MidtermExam Flashcards
What is the definition of ML that Dr. Isbell prefers?
ML is about using math, computation, engineering (among other things) to build computational artifacts that learn over time.
What is inductive reasoning?
Reasoning that goes from specifics –> generalities
What is deductive reasoning?
Applying general rules to draw specific (logical) conclusions
At a high-level, what is supervised learning considered an example of?
Function approximation. It’s the process of inductively learning a general rule from observations.
What is unsupervised learning all about?
It’s about DESCRIBING data. In UML, we’re only given “inputs”, so the objective is to learn if there is some latent structure in the data that we can use to describe the data in a more efficient (i.e. more concise) way. Clustering is a common time of unsupervised ML.
What are two types of supervised machine learning?
- Classification (Discrete output values)
- Regression (Continuous output values)
In a Decision Tree (DT) model, nodes are _______ and edges are _____?
Attributes, Values
What is the decision tree algorithm?
- Pick the best attribute (where best splits the data roughly in half)
- Ask the question
- Follow the answer path
- Go to 1. (until arrive at answer)
What is the complexity of XOR?
O(2^n) [i.e. exponential, NP-Hard]
What is the complexity of OR?
O(n) [i.e. linear]
What are the two types of biases we worry about when searching through a hypothesis space?
- Restriction bias: This is how restrictive the function space is we’ve chosen. So given that there are an infinite number of ways of representing a function, the restriction bias of a decision tree algorithm limits it to the space of boolean functions.
- Preference bias: This tells us what hypotheses within the space that we prefer.
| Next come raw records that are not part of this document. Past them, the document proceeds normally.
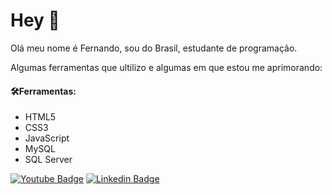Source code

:# Hey 👋

Olá meu nome é Fernando, sou do Brasil, estudante de programação.

Algumas ferramentas que ultilizo e algumas em que estou me aprimorando:

#### 🛠Ferramentas:

- HTML5
- CSS3
- JavaScript
- MySQL
- SQL Server

[![Youtube Badge](https://img.shields.io/badge/-Youtube-FF0000?style=flat-square&labelColor=FF0000&logo=youtube&logoColor=white&link=https://www.youtube.com/channel/UCVDlJVxNUJGCzgviJaHzrLQ/featured)](https://www.youtube.com/channel/UCVDlJVxNUJGCzgviJaHzrLQ/featured) [![Linkedin Badge](https://img.shields.io/badge/-LinkedIn-blue?style=flat-square&logo=Linkedin&logoColor=white&link=https://www.linkedin.com/in/fernando-monteiro-de-lima-nunes-5bb499175//)](https://www.linkedin.com/in/fernando-monteiro-de-lima-nunes-5bb499175/)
THIS IS AT THE HEART OF INDUCTIVE BIAS. (Because we have a preference for hypotheses that fit the data well.)
What are some of the inductive biases of the ID3 algorithm for decision trees?
- Preference for good splits at the top of the tree as opposed to the bottom of the tree (because we build from the top of the tree down)
- Prefers models that fit the data well (i.e. prefers correct over incorrect)
- Tends to prefer shorter trees over taller trees (this is just a natural corollary that stems from the fact that we prefer trees that perform better splits at the top)
According to Mitchell, what three features must be present in order to have a well-posed learning problem?
- The class of tasks
- The measure of performance to be improved
- The source of experience
Historically, how did we end up with the term “regression”?
The idea of regression to the mean, e.g. the heights of a taller/shorter than average person have children that tend to ‘regress’ back to the mean.
What are some examples of where error comes from?
- Sensor Error
- Malicious/adversarial data
- Transcription error
- Un-modeled influences
What is one of the fundamental assumptions that we make in most supervised learning algorithms?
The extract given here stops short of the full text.